Source data:
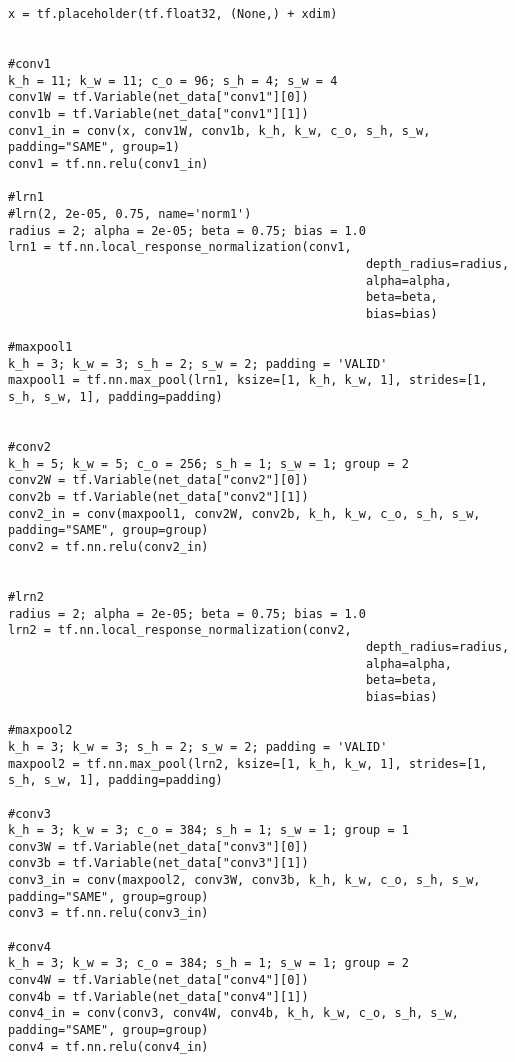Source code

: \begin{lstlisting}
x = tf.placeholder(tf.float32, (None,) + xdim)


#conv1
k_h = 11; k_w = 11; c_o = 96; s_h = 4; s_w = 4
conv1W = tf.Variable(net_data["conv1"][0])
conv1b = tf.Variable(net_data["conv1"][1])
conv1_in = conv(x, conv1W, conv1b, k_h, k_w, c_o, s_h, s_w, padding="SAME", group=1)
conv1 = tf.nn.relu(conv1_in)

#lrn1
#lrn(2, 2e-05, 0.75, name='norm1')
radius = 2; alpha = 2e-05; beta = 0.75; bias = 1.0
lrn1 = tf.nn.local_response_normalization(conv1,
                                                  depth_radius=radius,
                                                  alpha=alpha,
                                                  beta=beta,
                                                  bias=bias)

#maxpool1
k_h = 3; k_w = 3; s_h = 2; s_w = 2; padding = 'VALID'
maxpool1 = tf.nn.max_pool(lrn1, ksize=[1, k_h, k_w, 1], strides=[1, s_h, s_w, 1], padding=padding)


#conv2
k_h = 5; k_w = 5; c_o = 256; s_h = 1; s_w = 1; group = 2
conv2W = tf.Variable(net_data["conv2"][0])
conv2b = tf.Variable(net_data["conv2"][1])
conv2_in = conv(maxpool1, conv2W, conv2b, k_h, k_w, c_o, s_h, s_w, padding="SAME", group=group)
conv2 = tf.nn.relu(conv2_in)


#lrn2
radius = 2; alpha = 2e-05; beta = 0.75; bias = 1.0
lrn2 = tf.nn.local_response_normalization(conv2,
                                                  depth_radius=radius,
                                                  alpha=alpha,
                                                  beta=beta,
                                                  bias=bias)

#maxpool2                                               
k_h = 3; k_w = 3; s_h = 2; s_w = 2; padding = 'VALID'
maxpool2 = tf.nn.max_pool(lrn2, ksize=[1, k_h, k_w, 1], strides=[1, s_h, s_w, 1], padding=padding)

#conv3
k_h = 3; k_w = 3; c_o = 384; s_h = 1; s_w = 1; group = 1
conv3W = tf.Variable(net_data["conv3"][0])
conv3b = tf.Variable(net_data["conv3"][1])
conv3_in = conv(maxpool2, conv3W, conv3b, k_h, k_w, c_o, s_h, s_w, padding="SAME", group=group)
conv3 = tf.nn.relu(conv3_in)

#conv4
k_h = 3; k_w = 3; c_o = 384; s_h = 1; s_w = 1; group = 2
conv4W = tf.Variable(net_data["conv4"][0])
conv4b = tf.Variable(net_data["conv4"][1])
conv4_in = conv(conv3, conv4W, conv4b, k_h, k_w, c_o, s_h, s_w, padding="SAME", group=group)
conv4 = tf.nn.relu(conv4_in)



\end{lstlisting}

Description of the task: Looking through the data above, copy out each line in which the string "ksize" occurs.

Final answer:
maxpool1 = tf.nn.max_pool(lrn1, ksize=[1, k_h, k_w, 1], strides=[1, s_h, s_w, 1], padding=padding)
maxpool2 = tf.nn.max_pool(lrn2, ksize=[1, k_h, k_w, 1], strides=[1, s_h, s_w, 1], padding=padding)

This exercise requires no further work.